May 9, 2019
Young people are, and always have been, at the forefront of movements to make lasting change here in the US and around the world. But changing the world isn’t easy, especially when students are already dealing with so many pressures at home, in their communities, and at school.
As America’s spending on prisons has begun to outpace its spending on schools, students have increasingly found themselves without the mental-health resources they need. Rather than invest in teachers and counselors, many school districts are instead spending scarce funds on hiring police to patrol their schools. These officers have not been trained to deal with the challenges young people are facing.
Our students deserve better. We’re working with our partner, Advancement Project National Office in Miami, the fifth largest school district in the US, to make changes to the system that we hope will soon take hold throughout the country.
Why Students Need Help
Students bring all their experiences, good and bad, to school with them every day. Teachers, counselors and, more and more often, untrained police have become the default first responders for kids in crisis. And crisis, sadly, is exactly the right word. A new report from Advancement Project, provides some stark numbers:
- 1.6 million students attend school with school police but not a school counselor.
- Students of color are more likely to attend schools that employ school police officers, but no school counselors.
- Black students are three times more likely to attend a school with more security staff than mental health personnel.
Data suggests that 1 in 5 young people will develop mental health difficulties and 1 in 10 may need support from school to deal with them. Left untreated, these issues have a huge impact on day to day life and are the reason that more than half of those students eventually drop out.
So, Where Are the Counselors?
The good news is that we know exactly what will help: hiring more counselors. There’s a lot of evidence that counselors, in addressing the root of students’ behavioral issues, do an enormous amount of good. Schools with counselors see a reduction of disciplinary incidents and an overall decline in misbehavior.
Sounds to us like a strong argument in favor of making sure all schools have enough counselors on staff! But, that definitely isn’t the case. At all.
- 1.6 million students are in schools with police but no counselors
- 3 million students are in schools with police but no nurses
- 6 million students are in schools with police but no school psychologists
- 10 million students are in schools with police but no social workers
- 14 million students are in schools with police but no counselor, nurse, psychologist, or social worker
After Columbine
After the 1999 massacre at Columbine High School, what was then the worst school shooting in US history, millions and millions of dollars were spent nationwide to create fortress-like schools and hire thousands of police officers to guard them.

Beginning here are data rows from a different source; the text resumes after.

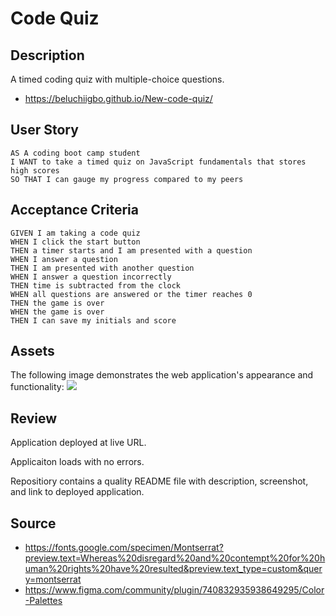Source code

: # Code Quiz

## Description

A timed coding quiz with multiple-choice questions.
  
* https://beluchiigbo.github.io/New-code-quiz/

## User Story

```
AS A coding boot camp student
I WANT to take a timed quiz on JavaScript fundamentals that stores high scores
SO THAT I can gauge my progress compared to my peers
```

## Acceptance Criteria 
```
GIVEN I am taking a code quiz
WHEN I click the start button
THEN a timer starts and I am presented with a question
WHEN I answer a question
THEN I am presented with another question
WHEN I answer a question incorrectly
THEN time is subtracted from the clock
WHEN all questions are answered or the timer reaches 0
THEN the game is over
WHEN the game is over
THEN I can save my initials and score
```

## Assets

The following image demonstrates the web application's appearance and functionality:
![](assets/images/screenshot-portfolio.png) 

## Review

Application deployed at live URL.

Applicaiton loads with no errors.

Repositiory contains a quality README file with description, screenshot, and link to deployed application.

## Source
* https://fonts.google.com/specimen/Montserrat?preview.text=Whereas%20disregard%20and%20contempt%20for%20human%20rights%20have%20resulted&preview.text_type=custom&query=montserrat
* https://www.figma.com/community/plugin/740832935938649295/Color-Palettes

Twenty years and multiple school shootings later, can we say this approach has worked? It’s understandable that administrators and teachers wanted to do something, anything, to keep kids safe. But the truth is that there’s simply no evidence that having police in schools does that—or, for that matter, improves student mental health or educational outcomes.
On the other hand, there is research suggesting that all this emphasis on law enforcement and security in our schools has made children feel less safe, created a less welcoming environment for students and parents, and increased discipline rates.
Racial Disparities
We want to talk about that last part, because while police have not been trained to be counselors, they have definitely been trained to do the things that police do: detain and arrest people. In schools with police officers on patrol, behavioral issues that previously would have been handled by teachers or staff in the school often escalate, resulting in interrogations, handcuffs, and arrest. And while many districts all over the country have placed police in schools, a closer look reveals the racial bias that makes this issue even more problematic.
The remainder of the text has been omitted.